:: INSTRUCTIONS TO FOLLOW ::
Could you report every line from the entries that includes the word "Printf"?

:: EXCERPTED RECORDS ::
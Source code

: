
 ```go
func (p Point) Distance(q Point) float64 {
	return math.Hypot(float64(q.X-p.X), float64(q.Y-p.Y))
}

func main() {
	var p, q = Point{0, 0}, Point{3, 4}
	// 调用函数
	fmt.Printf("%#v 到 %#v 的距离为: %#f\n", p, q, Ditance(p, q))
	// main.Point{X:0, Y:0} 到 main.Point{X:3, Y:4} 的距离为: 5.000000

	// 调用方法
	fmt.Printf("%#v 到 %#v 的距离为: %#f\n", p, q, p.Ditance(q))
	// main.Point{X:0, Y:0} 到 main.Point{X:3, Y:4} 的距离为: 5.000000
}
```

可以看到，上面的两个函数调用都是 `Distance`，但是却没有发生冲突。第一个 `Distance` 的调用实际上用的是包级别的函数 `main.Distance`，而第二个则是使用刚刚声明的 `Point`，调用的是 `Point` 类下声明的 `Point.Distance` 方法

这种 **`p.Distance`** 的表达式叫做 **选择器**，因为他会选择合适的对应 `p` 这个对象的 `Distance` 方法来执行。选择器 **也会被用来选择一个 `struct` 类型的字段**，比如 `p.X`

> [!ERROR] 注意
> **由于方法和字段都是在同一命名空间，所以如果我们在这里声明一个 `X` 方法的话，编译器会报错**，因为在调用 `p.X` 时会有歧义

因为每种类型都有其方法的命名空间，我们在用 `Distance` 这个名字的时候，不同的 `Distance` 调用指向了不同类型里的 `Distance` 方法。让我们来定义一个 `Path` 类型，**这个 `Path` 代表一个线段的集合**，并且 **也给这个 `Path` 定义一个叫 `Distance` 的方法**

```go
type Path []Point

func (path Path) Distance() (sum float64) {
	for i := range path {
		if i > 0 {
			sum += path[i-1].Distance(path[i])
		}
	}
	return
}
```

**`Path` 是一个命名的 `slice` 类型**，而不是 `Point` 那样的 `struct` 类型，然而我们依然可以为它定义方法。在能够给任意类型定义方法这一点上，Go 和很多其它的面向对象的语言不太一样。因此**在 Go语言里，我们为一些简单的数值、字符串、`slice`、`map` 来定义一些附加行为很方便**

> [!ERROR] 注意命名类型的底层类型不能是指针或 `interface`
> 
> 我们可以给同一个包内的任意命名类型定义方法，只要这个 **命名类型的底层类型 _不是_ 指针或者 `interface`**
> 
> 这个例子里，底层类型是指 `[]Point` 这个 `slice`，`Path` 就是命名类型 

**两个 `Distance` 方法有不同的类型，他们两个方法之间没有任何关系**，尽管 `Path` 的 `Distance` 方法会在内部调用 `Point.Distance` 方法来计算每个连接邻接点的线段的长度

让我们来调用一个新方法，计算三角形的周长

:: ANSWER SPACE ::
	fmt.Printf("%#v 到 %#v 的距离为: %#f\n", p, q, Ditance(p, q))
	fmt.Printf("%#v 到 %#v 的距离为: %#f\n", p, q, p.Ditance(q))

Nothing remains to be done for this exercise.